Menurut Melon, ia juga berharap pemerintah bisa memberikan asosiasi yang benar-benar netral ataupun merumuskan landasan hukum dan perpajakan soal esports. Selain itu, menurut Project Director JD High School League dan Chief Creative Officer untuk MoobaTV Indonesia ini, pemerintah juga bisa membantu mengenalkan esports dan dunia gaming ke arah yang baik. Sebagai pekerjaan atau profesi, misalnya. Pasalnya, hal tersebut dapat menghilangkan keresahan orang tua.

Satu hal yang ia percayai adalah segala sesuatu yang diatur dengan baik, hasilnya pun baik.

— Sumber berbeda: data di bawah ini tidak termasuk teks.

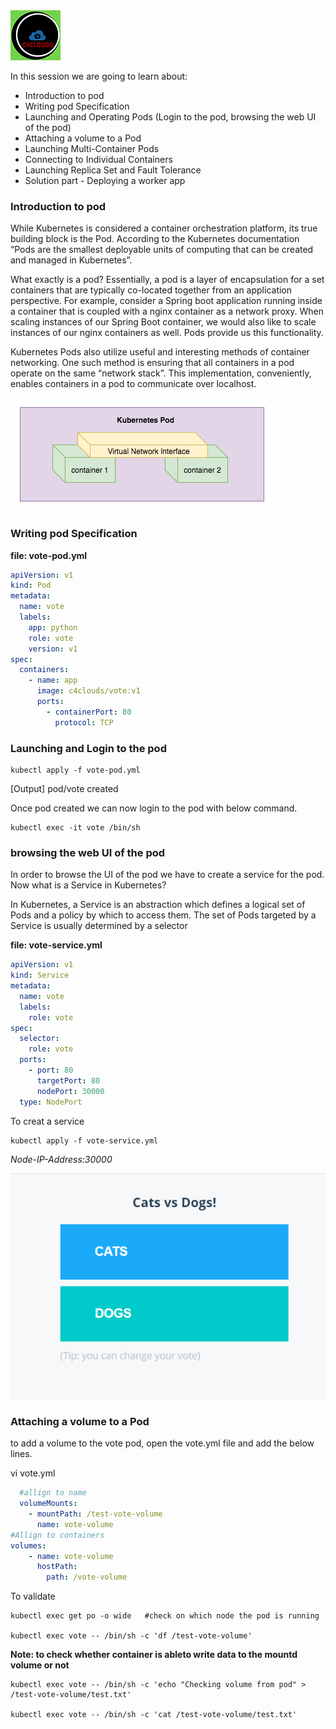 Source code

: <img src="../images/c4logo.png">

In this session we are going to learn about:

- Introduction to pod
- Writing pod Specification
- Launching and Operating Pods (Login to the pod, browsing the web UI of the pod)
- Attaching a volume to a Pod
- Launching Multi-Container Pods
- Connecting to Individual Containers
- Launching Replica Set and Fault Tolerance
- Solution part - Deploying a worker app

### Introduction to pod
While Kubernetes is considered a container orchestration platform, its true building block is the Pod. According to the Kubernetes documentation “Pods are the smallest deployable units of computing that can be created and managed in Kubernetes”.

What exactly is a pod? Essentially, a pod is a layer of encapsulation for a set containers that are typically co-located together from an application perspective. For example, consider a Spring boot application running inside a container that is coupled with a nginx container as a network proxy. When scaling instances of our Spring Boot container, we would also like to scale instances of our nginx containers as well. Pods provide us this functionality.

Kubernetes Pods also utilize useful and interesting methods of container networking. One such method is ensuring that all containers in a pod operate on the same “network stack”. This implementation, conveniently, enables containers in a pod to communicate over localhost.

<img src="../images/Pod_Container_Network.png">

### Writing pod Specification
__file: vote-pod.yml__

```yml
apiVersion: v1
kind: Pod
metadata:
  name: vote
  labels:
    app: python
    role: vote
    version: v1
spec:
  containers:
    - name: app
      image: c4clouds/vote:v1
      ports:
        - containerPort: 80
          protocol: TCP
```  

### Launching and Login to the pod
```
kubectl apply -f vote-pod.yml
```
[Output]
pod/vote created

Once pod created we can now login to the pod with below command.

```
kubectl exec -it vote /bin/sh
```

### browsing the web UI of the pod
In order to browse the UI of the pod we have to create a service for the pod.
Now what is a Service in Kubernetes?

In Kubernetes, a Service is an abstraction which defines a logical set of Pods and a policy by which to access them. The set of Pods targeted by a Service is usually determined by a selector

__file: vote-service.yml__
```yml
apiVersion: v1
kind: Service
metadata:
  name: vote
  labels:
    role: vote
spec:
  selector:
    role: vote
  ports:
    - port: 80
      targetPort: 80
      nodePort: 30000
  type: NodePort
```
To creat a service

```
kubectl apply -f vote-service.yml

```

*Node-IP-Address:30000*

<img src="../images/vote-app-service-output.png">

### Attaching a volume to a Pod
to add a volume to the vote pod, open the vote.yml file and add the below lines.

vi vote.yml

```yml
  #allign to name 
  volumeMounts:
    - mountPath: /test-vote-volume
      name: vote-volume
#Allign to containers
volumes:
    - name: vote-volume
      hostPath:
        path: /vote-volume
```
To validate 

```
kubectl exec get po -o wide   #check on which node the pod is running

kubectl exec vote -- /bin/sh -c 'df /test-vote-volume'
```
**Note: to check whether container is ableto write data to the mountd volume or not**
```
kubectl exec vote -- /bin/sh -c 'echo "Checking volume from pod" > /test-vote-volume/test.txt'

kubectl exec vote -- /bin/sh -c 'cat /test-vote-volume/test.txt'
  ```


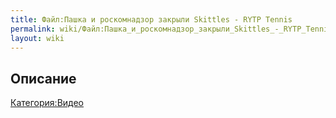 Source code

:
 ```yaml
---
title: Файл:Пашка и роскомнадзор закрыли Skittles - RYTP Tennis
permalink: wiki/Файл:Пашка_и_роскомнадзор_закрыли_Skittles_-_RYTP_Tennis/
layout: wiki
---
```


## Описание

[Категория:Видео](Категория:Видео "wikilink")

“Tolong GBK digratisin untuk event Mobile Legends. Wkwkwkwkw.” Tutupnya sembari bercanda.

Andrian Pauline (AP), CEO Rex Regum Qeon

Sumber: Andrian Pauline via Instagram
Sumber: Andrian Pauline via Instagram

Buat yang mengikuti perkembangan industri dan ekosistem esports Indonesia, Anda seharusnya tahu AP (panggilan akrabnya) dan Rex Regum Qeon (RRQ). Buat yang belum terlalu familiar, Anda bisa membaca obrolan kami dengan AP tentang RRQ beberapa waktu yang lalu.

Ia pun mengatakan, “menurut saya, (pemerintah bisa) membuat sebuat roadmap yang jelas untuk esports, mengaktifkan asosiasi, dan membantu atau memfasilitasi player, komunitas, EO, dan semua stakeholder di esports; khususnya di daerah. Karena mereka butuh peran serta pemerintah.”

Lebih lanjut, CEO dari organisasi esports besar yang merupakan bagian dari MidPlaza Holding ini menjelaskan beberapa contoh konkret tentang apa yang ia maksud di kalimat sebelumnya.

Pertama, ia berharap akan adanya jadwal event yang jelas (khususnya untuk event-event besar atau premium) agar tidak lagi bertabrakan tanggalnya. Selain itu, agar komunitas esports sehatdibutuhkan sebuah wadah yang dapat merangkul semua pelaku esports, seperti EO, developer, dan brand, untuk bisa duduk bersama. Event-event di daerah yang skalanya kecil dan menengah juga bisa jadi garapan pemerintah.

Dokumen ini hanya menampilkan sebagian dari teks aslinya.